DİL ÜZERİNE NOTLAR
Başlarken
Yeni bir yazı dizisine başlamak düşüncesindeyim.
‘Dillerin Dili’ yazı dizisinden sonra, Doğu Dilleri ve o arada Türkçe’mizin kökenlerine ilişkin olacak.
Ne var ki, daha başlarken, Türkçe’mizin, her gün televizyon sunucuları tarafından ‘katl’edilmesi’ne değinmeden olmaz.
Türkiye’de Türkçe konuşan insan kalmamış desem abartı sayılmaz.
Adamlar, telefon görüşmesi ‘gerçekleştirilmesi’nden tutun, açıklama ‘gerçekleştirmesi’ne değin bir ‘gerçekleştirme’ hastalığına tutulmuş gibiler.
Hangi sözcüğü yerinde ve anlamına uygun kullanıyorlar ki denilebilir.
Yüzlercesi sayılabilir.
Önerim olsun, herkes (herkez değil kuşkusuz), sadece ‘gerçekleştirme’ eylemini kullanmadan önce biraz durup, ‘acaba yerli yerinde mi?’ diye bir düşünecek olursa, haklılığımız ortaya çıkacaktır.
Onun yerine, ‘yapmak, etmek, eylemek her ne ise’ kullanılabilir.
‘Dil’ gibi kuyumcu titizliği gerektiren bir konuda yazmak kadar, yazılanları anlamak da önemli.
Ülkemizin içinde bulunduğu olağanüstü koşullarda olağanüstü sorumsuzluk gösterenlere yönelik sert ya da alaycı yazılar yazıyor, ilenmeye varan kimi eleştireler yapmıyor değilim.
Ancak, her yazıda akademik olmasa bile ‘bilimsel’ bir tutum takınmadığımı kimse ileri süremez.
O nedenle, bu tür dizi yazıları, günlük yazılar biçiminde değil, ama biriktirilerek, bütünlüğü içinde okunmasını öneriyorum.
Kolay okumalar dileğiyle.
İncil’in dili
İngiliz Dilci (Linguiste) ve Doğucu (orientaliste) William Jones (1746-1794) Hindistan’da araştırmalar yaparken, 1784 yılında, doğu dilleri üzerinde bilimsel anlamda çalışan Bengal Asyatik Şirket’ini kurar.
Jones, Sanskritçe, Latince ve Yunanca gibi Avrupa dilleriyle Farça ve Hinduca arasındaki bağı saptayarak, bu bağdan hareketle Hint-Avrupa dilleri grubunu ileri sürmüştür.
Oysa, Martin W. Lewis, “İncil etnografyasıyla ilgilinenlere kimi sorular” başlıklı makalesinde (1), Jones’un kuruduğu model’in İncil’deki anlatımlara uydurulmaya çalışıldığını göstermektedir.
Aşağıdaki haritadan görüleceği üzere Nuh’un üç oğlunun dillerine göre; özde bütün diller Ham’dan türemiş olmasına karşın, genel olarak Afrika dilleri Ham, Asya dilleri Cham ve Avrupa dilleri Japhet’nin dillerinden türemişlerdir.

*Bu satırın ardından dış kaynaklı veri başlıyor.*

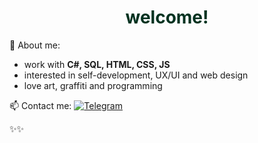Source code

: <h1 align="center" style="color:#013220">welcome!</h1>

<p align="center">
  <style="color: dark-green;font-weight:400;font-size:20px"alt="Forest Banner">
</p>

🌲 About me:
- work with **C#, SQL, HTML, CSS, JS**
- interested in self-development, UX/UI and web design
- love art, graffiti and programming

📫 Contact me:
[![Telegram](https://img.shields.io/badge/Telegram-2CA5E0?style=for-the-badge&logo=telegram&logoColor=white&color=013220)](https://t.me/yyohhaa)

✨✨
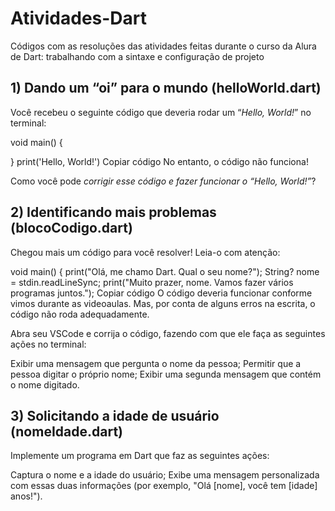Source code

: # Atividades-Dart
Códigos com as resoluções das atividades feitas durante o curso da Alura de Dart: trabalhando com a sintaxe e configuração de projeto

## 1) Dando um “oi” para o mundo (helloWorld.dart)
Você recebeu o seguinte código que deveria rodar um “*Hello, World!*” no terminal:

void main() {
  
}
print('Hello, World!')
Copiar código
No entanto, o código não funciona!

Como você pode *corrigir esse código e fazer funcionar o “Hello, World!”*?

## 2) Identificando mais problemas (blocoCodigo.dart)
Chegou mais um código para você resolver! Leia-o com atenção:

void main() {
  print("Olá, me chamo Dart. Qual o seu nome?");
  String? nome = stdin.readLineSync;
  print("Muito prazer, nome. Vamos fazer vários programas juntos.");
Copiar código
O código deveria funcionar conforme vimos durante as videoaulas. Mas, por conta de alguns erros na escrita, o código não roda adequadamente.

Abra seu VSCode e corrija o código, fazendo com que ele faça as seguintes ações no terminal:

Exibir uma mensagem que pergunta o nome da pessoa;
Permitir que a pessoa digitar o próprio nome;
Exibir uma segunda mensagem que contém o nome digitado.

## 3) Solicitando a idade de usuário (nomeIdade.dart)

Implemente um programa em Dart que faz as seguintes ações:

Captura o nome e a idade do usuário;
Exibe uma mensagem personalizada com essas duas informações (por exemplo, "Olá [nome], você tem [idade] anos!").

Ancak Japhet, aynı zamanda Orta-Asya ve Amerika’daki dillerin de kaynağıdır.
İncil’deki çelişkiler
Yaratılış (genèse) 10 :20’de ; “onlar Cham’ın çocuklarıdır; kendi dillerine göre, kendi ülkelerinde ve kendi ulusları içinde” (Ce sont les fils de Cham, selon leurs familles, selon leurs langues, dans leurs pays, et dans leurs nations) demektedir.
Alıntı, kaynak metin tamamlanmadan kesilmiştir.